One of the first kinds of questions that really interested me was the universality of values. How is it that people from very different moral communities can talk to each other, develop shared values, and have ways of life that are consistent and compatible, even though they have very different worldviews? Understanding how values ​​can become universal through people working together, talking together, working together, theorizing together — that has always interested me.

In my early years at university I approached these questions from a philosophy of language perspective and thought about language communities. The first academic philosopher I had read years before was (Ludwig) Wittgenstein, so that sent me down a certain path.

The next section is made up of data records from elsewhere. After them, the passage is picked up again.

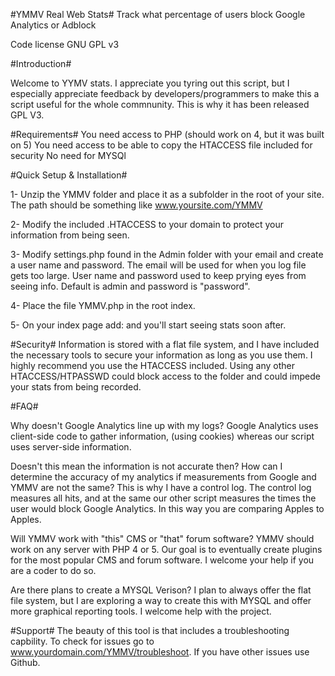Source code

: ﻿#YMMV Real Web Stats#
Track what percentage of users block Google Analytics or Adblock

Code license GNU GPL v3

#Introduction#

Welcome to YYMV stats. I appreciate you tyring out this script, but 
I especially appreciate feedback by developers/programmers to make this a 
script useful for the whole commnunity. This is why it has been released GPL 
V3.

#Requirements#
You need access to PHP (should work on 4, but it was built on 5)
You need access to be able to copy the HTACCESS file included for security
No need for MYSQl


#Quick Setup & Installation#

1- Unzip the YMMV folder and place it as a subfolder in the root of your site.
The path should be something like www.yoursite.com/YMMV

2- Modify the included .HTACCESS to your domain to protect your information 
from being seen.

3- Modify settings.php found in the Admin folder with your email and create a user name
and password. The email will be used for when you log file gets too large.
User name and password used to keep prying eyes from seeing info. Default is admin and password
is "password".

4- Place the file YMMV.php in the root index.

5- On your index page add: <?php include 'YMMV.php';?> and you'll start seeing 
stats soon after.


#Security#
Information is stored with a flat file system, and I have included  the necessary 
tools to secure your information as long as you use them. I highly recommend you 
use the HTACCESS included. Using any other HTACCESS/HTPASSWD could block access to 
the folder and  could impede your stats from being recorded. 

#FAQ#

Why doesn't Google Analytics line up with my logs?
Google Analytics uses client-side code to gather information, 
(using cookies) whereas our script uses server-side information.


Doesn't this mean the information is not accurate then? How
can I determine the accuracy of my analytics if measurements
from Google and YMMV are not the same?
This is why I have a control log. The control log measures
all hits, and at the same our other script measures the times the 
user would block Google Analytics. In this way you are comparing
Apples to Apples.


Will YMMV work with "this" CMS or "that" forum software?
YMMV should work on any server with PHP 4 or 5. Our goal is
to eventually create plugins for the most popular CMS 
and forum software. I welcome your help if you are a coder to do
so. 

Are there plans to create a MYSQL Verison?
I plan to always offer the flat file system, but I are 
exploring a way to create this with MYSQL and offer more
graphical reporting tools. I welcome help with the project.


#Support#
The beauty of this tool is that includes a troubleshooting capbility. To check for issues
go to www.yourdomain.com/YMMV/troubleshoot. If you have other issues use Github.

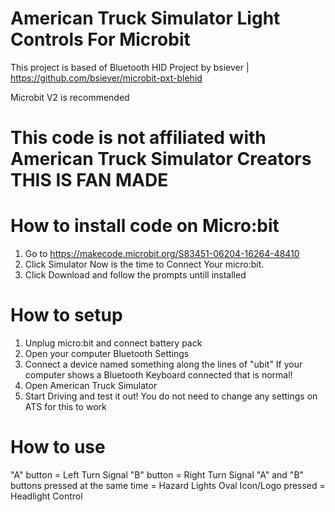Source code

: # American Truck Simulator Light Controls For Microbit
  This project is based of Bluetooth HID Project by bsiever | https://github.com/bsiever/microbit-pxt-blehid

Microbit V2 is recommended 

# This code is not affiliated with American Truck Simulator Creators THIS IS FAN MADE

# How to install code on Micro:bit
 1. Go to https://makecode.microbit.org/S83451-06204-16264-48410
 2. Click Simulator
    Now is the time to Connect Your micro:bit.
 3. Click Download and follow the prompts untill installed

# How to setup
 1. Unplug micro:bit and connect battery pack
 2. Open your computer Bluetooth Settings
 3. Connect a device named something along the lines of "ubit"
    If your computer shows a Bluetooth Keyboard connected that is normal!
 4. Open American Truck Simulator
 5. Start Driving and test it out!
    You do not need to change any settings on ATS for this to work

# How to use
 "A" button = Left Turn Signal
 "B" button = Right Turn Signal
 "A" and "B" buttons pressed at the same time = Hazard Lights
 Oval Icon/Logo pressed = Headlight Control
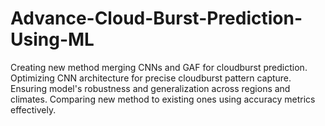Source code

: # Advance-Cloud-Burst-Prediction-Using-ML
Creating new method merging CNNs and GAF for cloudburst prediction. Optimizing CNN architecture for precise cloudburst pattern capture. Ensuring model's robustness and generalization across regions and climates. Comparing new method to existing ones using accuracy metrics effectively.
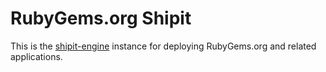 # RubyGems.org Shipit

This is the [shipit-engine](https://github.com/Shopify/shipit-engine) instance for deploying RubyGems.org and related applications.
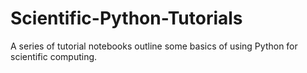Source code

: # Scientific-Python-Tutorials
A series of tutorial notebooks outline some basics of using Python for scientific computing.

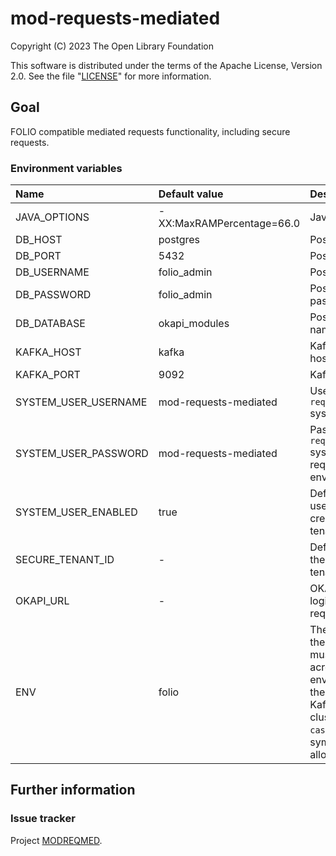 # mod-requests-mediated

Copyright (C) 2023 The Open Library Foundation

This software is distributed under the terms of the Apache License,
Version 2.0. See the file "[LICENSE](LICENSE)" for more information.

## Goal

FOLIO compatible mediated requests functionality, including secure requests.

### Environment variables

| Name                 | Default value             | Description                                                                                                                                                                           |
|:---------------------|:--------------------------|:--------------------------------------------------------------------------------------------------------------------------------------------------------------------------------------|
| JAVA_OPTIONS         | -XX:MaxRAMPercentage=66.0 | Java options                                                                                                                                                                          |
| DB_HOST              | postgres                  | Postgres hostname                                                                                                                                                                     |
| DB_PORT              | 5432                      | Postgres port                                                                                                                                                                         |
| DB_USERNAME          | folio_admin               | Postgres username                                                                                                                                                                     |
| DB_PASSWORD          | folio_admin               | Postgres username password                                                                                                                                                            |
| DB_DATABASE          | okapi_modules             | Postgres database name                                                                                                                                                                |
| KAFKA_HOST           | kafka                     | Kafka broker hostname                                                                                                                                                                 |
| KAFKA_PORT           | 9092                      | Kafka broker port                                                                                                                                                                     |
| SYSTEM_USER_USERNAME | mod-requests-mediated     | Username for `mod-requests-mediated` system user                                                                                                                                      |
| SYSTEM_USER_PASSWORD | mod-requests-mediated     | Password for `mod-requests-mediated` system user (not required for dev envs)                                                                                                          |
| SYSTEM_USER_ENABLED  | true                      | Defines if system user must be created at service tenant initialization                                                                                                               |
| SECURE_TENANT_ID     | -                         | Defines name of the tenant secure tenant                                                                                                                                              |
| OKAPI_URL            | -                         | OKAPI URL used to login system user, required                                                                                                                                         |
| ENV                  | folio                     | The logical name of the deployment, must be unique across all environments using the same shared Kafka/Elasticsearch clusters, `a-z (any case)`, `0-9`, `-`, `_` symbols only allowed |


## Further information

### Issue tracker

Project [MODREQMED](https://issues.folio.org/browse/MODREQMED).


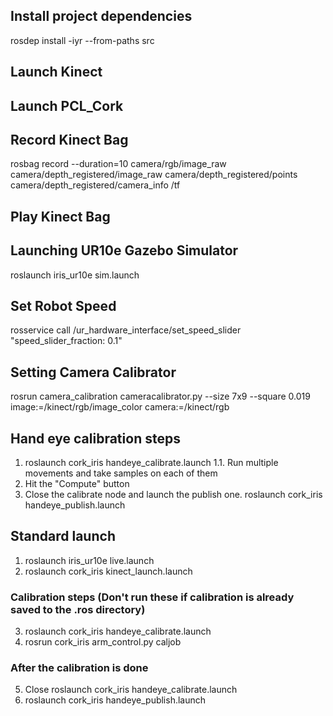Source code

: ## Install project dependencies
rosdep install -iyr --from-paths src

## Launch Kinect

## Launch PCL_Cork

## Record Kinect Bag
rosbag record --duration=10 camera/rgb/image_raw camera/depth_registered/image_raw camera/depth_registered/points camera/depth_registered/camera_info /tf

## Play Kinect Bag


## Launching UR10e Gazebo Simulator
roslaunch iris_ur10e sim.launch

## Set Robot Speed
rosservice call /ur_hardware_interface/set_speed_slider "speed_slider_fraction: 0.1"

## Setting Camera Calibrator
rosrun camera_calibration cameracalibrator.py --size 7x9 --square 0.019 image:=/kinect/rgb/image_color camera:=/kinect/rgb

## Hand eye calibration steps
1. roslaunch cork_iris handeye_calibrate.launch
1.1. Run multiple movements and take samples on each of them
2. Hit the "Compute" button
3. Close the calibrate node and launch the publish one. roslaunch cork_iris handeye_publish.launch

## Standard launch
1. roslaunch iris_ur10e live.launch
2. roslaunch cork_iris kinect_launch.launch
### Calibration steps (Don't run these if calibration is already saved to the .ros directory)
3. roslaunch cork_iris handeye_calibrate.launch
4. rosrun    cork_iris arm_control.py caljob
### After the calibration is done
5. Close roslaunch cork_iris handeye_calibrate.launch
6. roslaunch cork_iris handeye_publish.launch
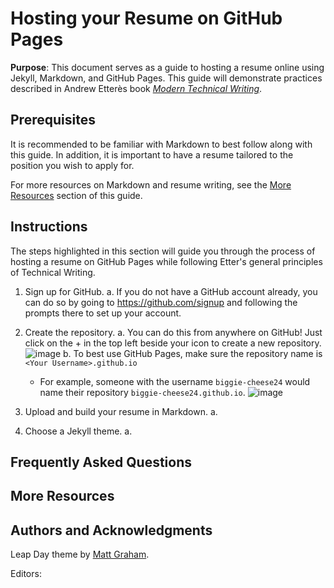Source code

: # Hosting your Resume on GitHub Pages


**Purpose**: This document serves as a guide to hosting a resume online using Jekyll, Markdown, and GitHub Pages. This guide will demonstrate practices described in Andrew Etterès book [*Modern Technical Writing*](https://www.amazon.ca/Modern-Technical-Writing-Introduction-Documentation-ebook/dp/B01A2QL9SS).


## Prerequisites
It is recommended to be familiar with Markdown to best follow along with this guide. In addition, it is important to have a resume tailored to the position you wish to apply for.

For more resources on Markdown and resume writing, see the [More Resources](#more-resources) section of this guide.

## Instructions
The steps highlighted in this section will guide you through the process of hosting a resume on GitHub Pages while following Etter's general principles of Technical Writing.

1. Sign up for GitHub.
  a. If you do not have a GitHub account already, you can do so by going to https://github.com/signup and following the prompts there to set up your account.

2. Create the repository.
  a. You can do this from anywhere on GitHub! Just click on the + in the top left beside your icon to create a new repository.
     ![image](https://user-images.githubusercontent.com/31932412/159107669-5387dafe-50e9-42e2-b5c4-06358e119e5e.png)
  b. To best use GitHub Pages, make sure the repository name is `<Your Username>.github.io`
    - For example, someone with the username `biggie-cheese24` would name their repository `biggie-cheese24.github.io`.
       ![image](https://user-images.githubusercontent.com/31932412/159108426-09c36d88-7f4b-4dfc-8baa-8492018943f4.png)


3. Upload and build your resume in Markdown.
  a. 
  

4. Choose a Jekyll theme.
  a. 


## Frequently Asked Questions


## More Resources


## Authors and Acknowledgments
Leap Day theme by [Matt Graham](https://github.com/pages-themes/leap-day).

Editors:
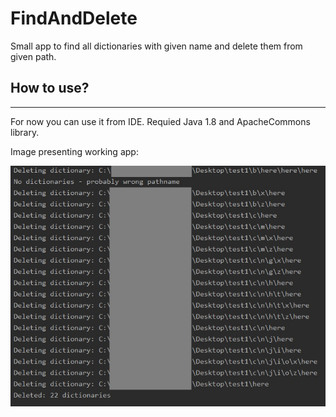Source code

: # FindAndDelete
Small app to find all dictionaries with given name and delete them from given path.

## How to use?
---
For now you can use it from IDE. Requied Java 1.8 and ApacheCommons library.

Image presenting working app:

![Screenshot](/images/screen1.jpg)
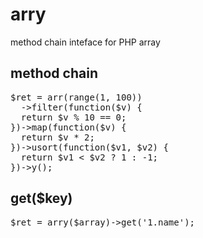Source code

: arry
=====

method chain inteface for PHP array

method chain
---------------------
<pre>
$ret = arr(range(1, 100))
  ->filter(function($v) {
  return $v % 10 == 0;
})->map(function($v) {
  return $v * 2;
})->usort(function($v1, $v2) {
  return $v1 < $v2 ? 1 : -1;
})->y();
</pre>


get($key)
---------
<pre>
$ret = arry($array)->get('1.name');
</pre>

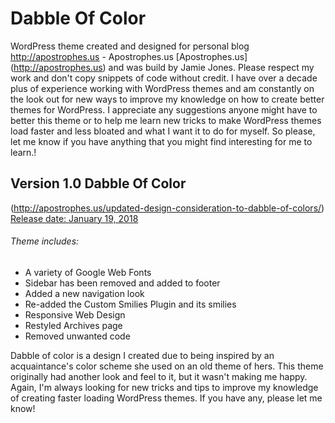 # Dabble Of Color

WordPress theme created and designed for personal blog http://apostrophes.us - Apostrophes.us [Apostrophes.us] (http://apostrophes.us) and was build by Jamie Jones. Please respect my work and don't copy snippets of code without credit. I have over a decade plus of experience working with WordPress themes and am constantly on the look out for new ways to improve my knowledge on how to create better themes for WordPress. I appreciate any suggestions anyone might have to better this theme or to help me learn new tricks to make WordPress themes load faster and less bloated and what I want it to do for myself. So please, let me know if you have anything that you might find interesting for me to learn.!

## Version 1.0 Dabble Of Color

(http://apostrophes.us/updated-design-consideration-to-dabble-of-colors/) [Release date: January 19, 2018](http://apostrophes.us/) 

###### Theme includes:

* A variety of Google Web Fonts
* Sidebar has been removed and added to footer
* Added a new navigation look
* Re-added the Custom Smilies Plugin and its smilies
* Responsive Web Design 
* Restyled Archives page
* Removed unwanted code

Dabble of color is a design I created due to being inspired by an acquaintance's color scheme she used on an old theme of hers. This theme originally had another look and feel to it, but it wasn't making me happy. Again, I'm always looking for new tricks and tips to improve my knowledge of creating faster loading WordPress themes. If you have any, please let me know!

I was mainly interested in questions of philosophy of language, but with a very normative slant.

Then in 2003, the US declared war on Iraq. I discovered that I simply did not have the theoretical framework to understand how our leadership in the US could do something so unwise and immoral; unwise because it seemed clearly destined to lead the world down a path of more war and endless conflict — which it did — and immoral for the obvious reasons. So I simply did not find much that could help me resolve this confusion that I had about the war. I was very much against it and got involved in anti-war activism and started going to protests, and soon I was organizing protests. I went from being someone who had only been to one or two political protests before the invasion to being an organizer.

When I went to anti-war protests and got involved in that movement, I met socialists and started talking to them. I was very interested in what they had to say about the role of class, about the role of power, and about materialism. They talked about materialism in a way that no one had talked about in my philosophy classes. In seminars, materialism was mostly an abstract metaphysical argument about the fundamental metaphysical stuff of the universe, which is very interesting. But what interested socialists was historical materialism. They talked about how people in capitalist society tend to have idealistic worldviews and tend to think that the ideas in our heads play the most important role in determining reality; they tend to think, in various ways, that abstract concepts are a driving force of reality. I came to the conclusion that what plays the most important role in shaping these things is the set of material forces, and how people interact with their world to provide for their basic needs.

Once that was explained to me, I began to see the idealistic nature of so much mainstream discourse. When it comes to war, the ruling class, the bourgeoisie, the capitalists, all their interests are very different from mine, so there is no reason for me to identify my interests with theirs or, more importantly, vice versa. I had already moved away from the philosophy of language and was working in this area called metaethics. Metaethics is concerned with the question of what we are trying to do when we ask ethical questions. Do we want to discover abstract, eternal, universal, mind-independent, human-independent facts that are sort of “out there” about morality? Or are we socially constructing and constituting for ourselves what is moral or immoral when we engage in ethical inquiry and ethical practice?

I took the more normative side of these debates and asked the socialists I spoke to, “What does Marxism say about ethics?” And they said, “Read (Leon) Trotsky’s Their morals and ours.” Trotsky claims that the ruling class has their morality and we have our morality, but he left me cold because he seemed to be reproducing the same puzzle. It wasn’t enough for me to say, “Great, this is the morality that’s in my interest, and this is the morality in yours, and let’s just fight it out,” even though that’s ultimately what people have to do politically. I had to reconcile those two things, so I switched gears and decided to write my dissertation on Marx and ethics.